Dubbed “the world's largest annual migration”, the Spring Festival -- called chunyun (春运) in Chinese -- is likely to exceed itself at Lunar New Year.
The nation’s transportation system is expecting nearly 3.2 billion passenger journeys in the upcoming Spring Festival rush, a 9.1 percent increase on 2011. So, given that the population is 1.3 billion and counting, that means more or less everyone is moving somewhere twice.
According to China’s National Development and Reform Commission, the forthcoming Spring Festival travel season is due to start on January 8 and end on February 19, 2012.
The total passenger numbers will be made up of 235 million passengers by train, 2.845 billion by road, 43.5 million by water and 34.88 million by air.
However, the report did not explain how these numbers had been calculated.
Most of Chunyun travelers are students and migrant workers leaving Chinese cities for their hometowns.
For most migrant workers, Lunar New Year is one of the few chances to take enough time off in order to spend time with families.
And although China has laid almost 10,000 kilometers of high-speed railway track, chunyun travelers usually prefer to take regular trains or long-distance buses because of their lower fares.
The spike in the number of passengers is due to the early arrival of 2012 Lunar New Year, which means students, migrant workers and holiday-takers will overlap on the road.
The Dragon year Spring Festival starts on January 23 in 2012, with the public holiday running from January 22-28.
Passengers wait to board trains at Xi'an Railway Station.
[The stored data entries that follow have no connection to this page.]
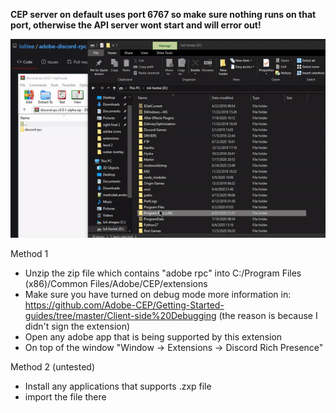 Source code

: **CEP server on default uses port 6767 so make sure nothing runs on that port, otherwise the API server wont start and will error out!**

![](demo/installation1.gif)

Method 1

- Unzip the zip file which contains "adobe rpc" into C:/Program Files (x86)/Common Files/Adobe/CEP/extensions
- Make sure you have turned on debug mode more information in: https://github.com/Adobe-CEP/Getting-Started-guides/tree/master/Client-side%20Debugging (the reason is because I didn't sign the extension)
- Open any adobe app that is being supported by this extension
- On top of the window "Window -> Extensions -> Discord Rich Presence"

Method 2 (untested)

- Install any applications that supports .zxp file
- import the file there
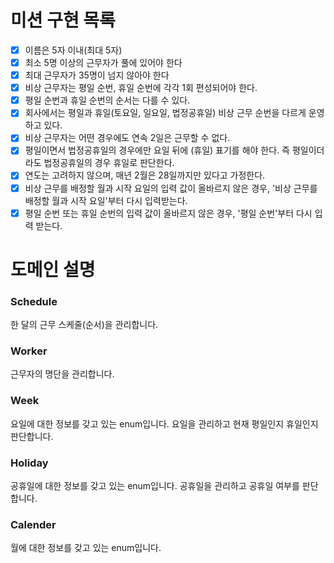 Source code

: # 미션 구현 목록

- [x] 이름은 5자 이내(최대 5자)
- [x] 최소 5명 이상의 근무자가 풀에 있어야 한다
- [x] 최대 근무자가 35명이 넘지 않아야 한다
- [x] 비상 근무자는 평일 순번, 휴일 순번에 각각 1회 편성되어야 한다.
- [x] 평일 순번과 휴일 순번의 순서는 다를 수 있다.
- [x] 회사에서는 평일과 휴일(토요일, 일요일, 법정공휴일) 비상 근무 순번을 다르게 운영하고 있다.
- [x] 비상 근무자는 어떤 경우에도 연속 2일은 근무할 수 없다.
- [x] 평일이면서 법정공휴일의 경우에만 요일 뒤에 (휴일) 표기를 해야 한다. 즉 평일이더라도 법정공휴일의 경우 휴일로 판단한다.
- [x] 연도는 고려하지 않으며, 매년 2월은 28일까지만 있다고 가정한다.
- [x] 비상 근무를 배정할 월과 시작 요일의 입력 값이 올바르지 않은 경우, '비상 근무를 배정할 월과 시작 요일'부터 다시 입력받는다.
- [x] 평일 순번 또는 휴일 순번의 입력 값이 올바르지 않은 경우, '평일 순번'부터 다시 입력 받는다.

# 도메인 설명

### Schedule

한 달의 근무 스케줄(순서)을 관리합니다.

### Worker

근무자의 명단을 관리합니다.

### Week

요일에 대한 정보를 갖고 있는 enum입니다. 요일을 관리하고 현재 평일인지 휴일인지 판단합니다.

### Holiday

공휴일에 대한 정보를 갖고 있는 enum입니다. 공휴일을 관리하고 공휴일 여부를 판단합니다.

### Calender

월에 대한 정보를 갖고 있는 enum입니다.  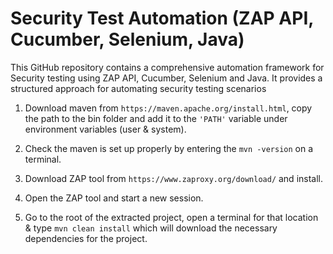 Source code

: # Security Test Automation (ZAP API, Cucumber, Selenium, Java)
This GitHub repository contains a comprehensive automation framework for Security testing using ZAP API, Cucumber, Selenium and Java. It provides a structured approach for automating security testing scenarios

1. Download maven from `https://maven.apache.org/install.html`, copy the path to the bin folder and add it to the `'PATH'` variable under environment variables (user & system).

2. Check the maven is set up properly by entering the `mvn -version` on a terminal.

3. Download ZAP tool from `https://www.zaproxy.org/download/` and install.

4. Open the ZAP tool and start a new session.

5. Go to the root of the extracted project, open a terminal for that location & type `mvn clean install` which will download the necessary dependencies for the project.
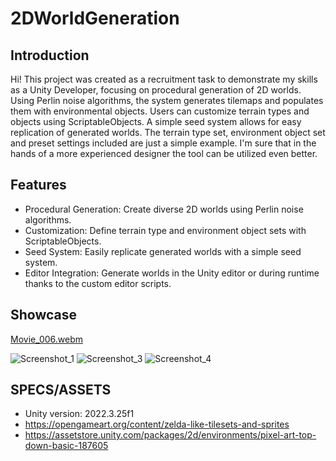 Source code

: # 2DWorldGeneration

## Introduction
Hi! This project was created as a recruitment task to demonstrate my skills as a Unity Developer, focusing on procedural generation of 2D worlds. Using Perlin noise algorithms, the system generates tilemaps and populates them with environmental objects. 
Users can customize terrain types and objects using ScriptableObjects. A simple seed system allows for easy replication of generated worlds. The terrain type set, environment object set and preset settings included are just a simple example. 
I'm sure that in the hands of a more experienced designer the tool can be utilized even better.

## Features
- Procedural Generation: Create diverse 2D worlds using Perlin noise algorithms.
- Customization: Define terrain type and environment object sets with ScriptableObjects.
- Seed System: Easily replicate generated worlds with a simple seed system.
- Editor Integration: Generate worlds in the Unity editor or during runtime thanks to the custom editor scripts.

## Showcase
[Movie_006.webm](https://github.com/Dezikso/2DWorldGeneration/assets/74025300/404c6b08-d322-433f-92da-e5ceb8efa9eb)

![Screenshot_1](https://github.com/Dezikso/2DWorldGeneration/assets/74025300/71151c7b-4efc-4299-8316-b01487416ebb)
![Screenshot_3](https://github.com/Dezikso/2DWorldGeneration/assets/74025300/449403a8-8514-4892-8319-7434d1dc2f6c)
![Screenshot_4](https://github.com/Dezikso/2DWorldGeneration/assets/74025300/c9726e9c-3f33-42bd-826c-b8e193e02e4a)

## SPECS/ASSETS
- Unity version: 2022.3.25f1
- https://opengameart.org/content/zelda-like-tilesets-and-sprites
- https://assetstore.unity.com/packages/2d/environments/pixel-art-top-down-basic-187605
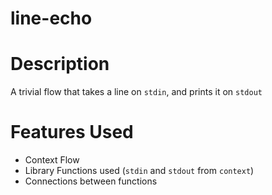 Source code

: line-echo
==

Description
===
A trivial flow that takes a line on `stdin`, and prints it on `stdout`

Features Used
===
* Context Flow
* Library Functions used (`stdin` and `stdout` from `context`)
* Connections between functions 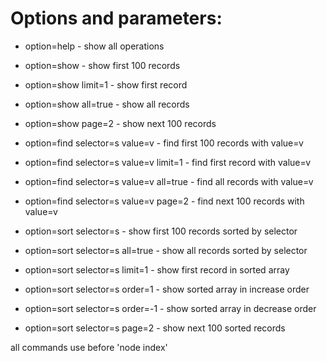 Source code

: # Options and parameters:

- option=help - show all operations

- option=show - show first 100 records
- option=show limit=1 - show first record
- option=show all=true - show all records
- option=show page=2 - show next 100 records

- option=find selector=s value=v - find first 100 records with value=v
- option=find selector=s value=v limit=1 - find first record with value=v
- option=find selector=s value=v all=true - find all records with value=v
- option=find selector=s value=v page=2 - find next 100 records with value=v

- option=sort selector=s - show first 100 records sorted by selector
- option=sort selector=s all=true - show all records sorted by selector
- option=sort selector=s limit=1 - show first record in sorted array
- option=sort selector=s order=1 - show sorted array in increase order
- option=sort selector=s order=-1 - show sorted array in decrease order
- option=sort selector=s page=2 - show next 100 sorted records

all commands use before 'node index' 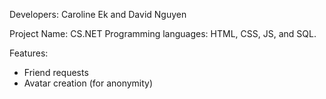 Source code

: Developers: Caroline Ek and David Nguyen 

Project Name: CS.NET
Programming languages: HTML, CSS, JS, and SQL. 

Features:
- Friend requests
- Avatar creation (for anonymity) 
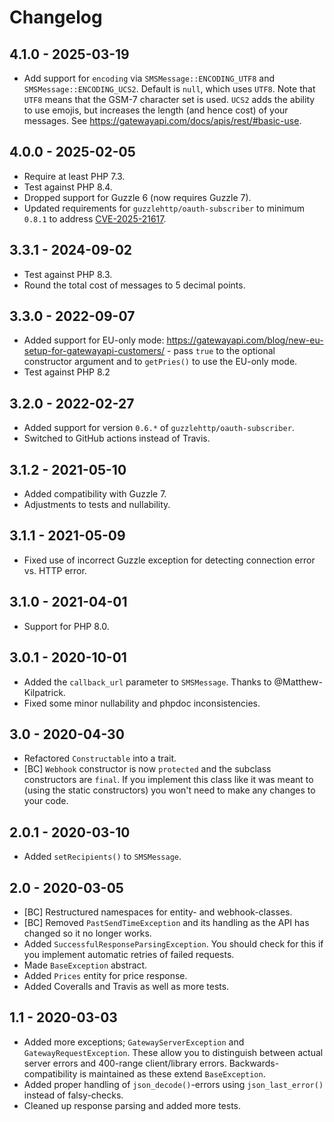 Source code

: # Changelog

## 4.1.0 - 2025-03-19
* Add support for `encoding` via `SMSMessage::ENCODING_UTF8` and `SMSMessage::ENCODING_UCS2`. Default is `null`, which
uses `UTF8`. Note that `UTF8` means that the GSM-7 character set is used. `UCS2` adds the ability to use emojis, but
increases the length (and hence cost) of your messages. See https://gatewayapi.com/docs/apis/rest/#basic-use.

## 4.0.0 - 2025-02-05
* Require at least PHP 7.3.
* Test against PHP 8.4.
* Dropped support for Guzzle 6 (now requires Guzzle 7).
* Updated requirements for `guzzlehttp/oauth-subscriber` to minimum `0.8.1` to address [CVE-2025-21617](https://nvd.nist.gov/vuln/detail/CVE-2025-21617).

## 3.3.1 - 2024-09-02
* Test against PHP 8.3.
* Round the total cost of messages to 5 decimal points.

## 3.3.0 - 2022-09-07

* Added support for EU-only mode: https://gatewayapi.com/blog/new-eu-setup-for-gatewayapi-customers/ - pass `true` to
  the optional constructor argument and to `getPries()` to use the EU-only mode.
* Test against PHP 8.2

## 3.2.0 - 2022-02-27

* Added support for version `0.6.*` of `guzzlehttp/oauth-subscriber`.
* Switched to GitHub actions instead of Travis.

## 3.1.2 - 2021-05-10

* Added compatibility with Guzzle 7.
* Adjustments to tests and nullability.

## 3.1.1 - 2021-05-09

* Fixed use of incorrect Guzzle exception for detecting connection error vs. HTTP error.

## 3.1.0 - 2021-04-01

* Support for PHP 8.0.

## 3.0.1 - 2020-10-01

* Added the `callback_url` parameter to `SMSMessage`. Thanks to @Matthew-Kilpatrick.
* Fixed some minor nullability and phpdoc inconsistencies.

## 3.0 - 2020-04-30

* Refactored `Constructable` into a trait.
* [BC] `Webhook` constructor is now `protected` and the subclass constructors are `final`. If you implement this class
  like it was meant to (using the static constructors) you won't need to make any changes to your code.

## 2.0.1 - 2020-03-10

* Added `setRecipients()` to `SMSMessage`.

## 2.0 - 2020-03-05

* [BC] Restructured namespaces for entity- and webhook-classes.
* [BC] Removed `PastSendTimeException` and its handling as the API has changed so it no longer works.
* Added `SuccessfulResponseParsingException`. You should check for this if you implement automatic retries of failed
  requests.
* Made `BaseException` abstract.
* Added `Prices` entity for price response.
* Added Coveralls and Travis as well as more tests.

## 1.1 - 2020-03-03

* Added more exceptions; `GatewayServerException` and `GatewayRequestException`. These allow you to distinguish between
  actual server errors and 400-range client/library errors. Backwards-compatibility is maintained as these
  extend `BaseException`.
* Added proper handling of `json_decode()`-errors using `json_last_error()` instead of falsy-checks.
* Cleaned up response parsing and added more tests.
At chunyun next year, it will only get busier.
If you don't squeeze in any way you can, you will have to wait for another year to see your mother.
A passenger sleeps while waiting to board his train -- a common scene at Chinese railway stations before Spring Festival.
You gotta push -- nobody will save your seat even though the ticket says it's yours.
Passengers wait to buy tickets at Beijing West Railway Station. Passengers sometimes need to queue for days to get one ticket home.